## BRIEF
Text only, exactly as given: reproduce the entries below without their pictures.

## INPUT RECORDS
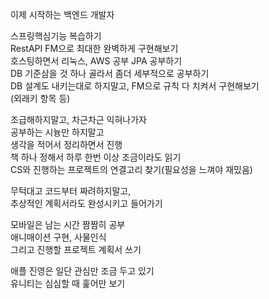 이제 시작하는 백엔드 개발자
  
스프링핵심기능 복습하기  
RestAPI FM으로 최대한 완벽하게 구현해보기  
호스팅하면서 리눅스, AWS 공부
JPA 공부하기  
DB 기준삼을 것 하나 골라서 좀더 세부적으로 공부하기  
DB 설계도 내키는대로 하지말고, FM으로 규칙 다 치켜서 구현해보기  
(외래키 항목 등)  
  
조급해하지말고, 차근차근 익혀나가자  
공부하는 시늉만 하지말고  
생각을 적어서 정리하면서 진행  
책 하나 정해서 하루 한번 이상 조금이라도 읽기  
CS와 진행하는 프로젝트의 연결고리 찾기(필요성을 느껴야 재밌음)
  
무턱대고 코드부터 짜려하지말고,  
추상적인 계획서라도 완성시키고 들어가기
  
모바일은 남는 시간 짬짬히 공부  
애니매이션 구현, 사물인식  
그리고 진행할 프로젝트 계획서 쓰기  
  
애플 진영은 일단 관심만 조금 두고 있기  
유니티는 심심할 때 훑어만 보기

## SOLUTION
 이제 시작하는 백엔드 개발자
  
스프링핵심기능 복습하기  
RestAPI FM으로 최대한 완벽하게 구현해보기  
호스팅하면서 리눅스, AWS 공부
JPA 공부하기  
DB 기준삼을 것 하나 골라서 좀더 세부적으로 공부하기  
DB 설계도 내키는대로 하지말고, FM으로 규칙 다 치켜서 구현해보기  
(외래키 항목 등)  
  
조급해하지말고, 차근차근 익혀나가자  
공부하는 시늉만 하지말고  
생각을 적어서 정리하면서 진행  
책 하나 정해서 하루 한번 이상 조금이라도 읽기  
CS와 진행하는 프로젝트의 연결고리 찾기(필요성을 느껴야 재밌음)
  
무턱대고 코드부터 짜려하지말고,  
추상적인 계획서라도 완성시키고 들어가기
  
모바일은 남는 시간 짬짬히 공부  
애니매이션 구현, 사물인식  
그리고 진행할 프로젝트 계획서 쓰기  
  
애플 진영은 일단 관심만 조금 두고 있기  
유니티는 심심할 때 훑어만 보기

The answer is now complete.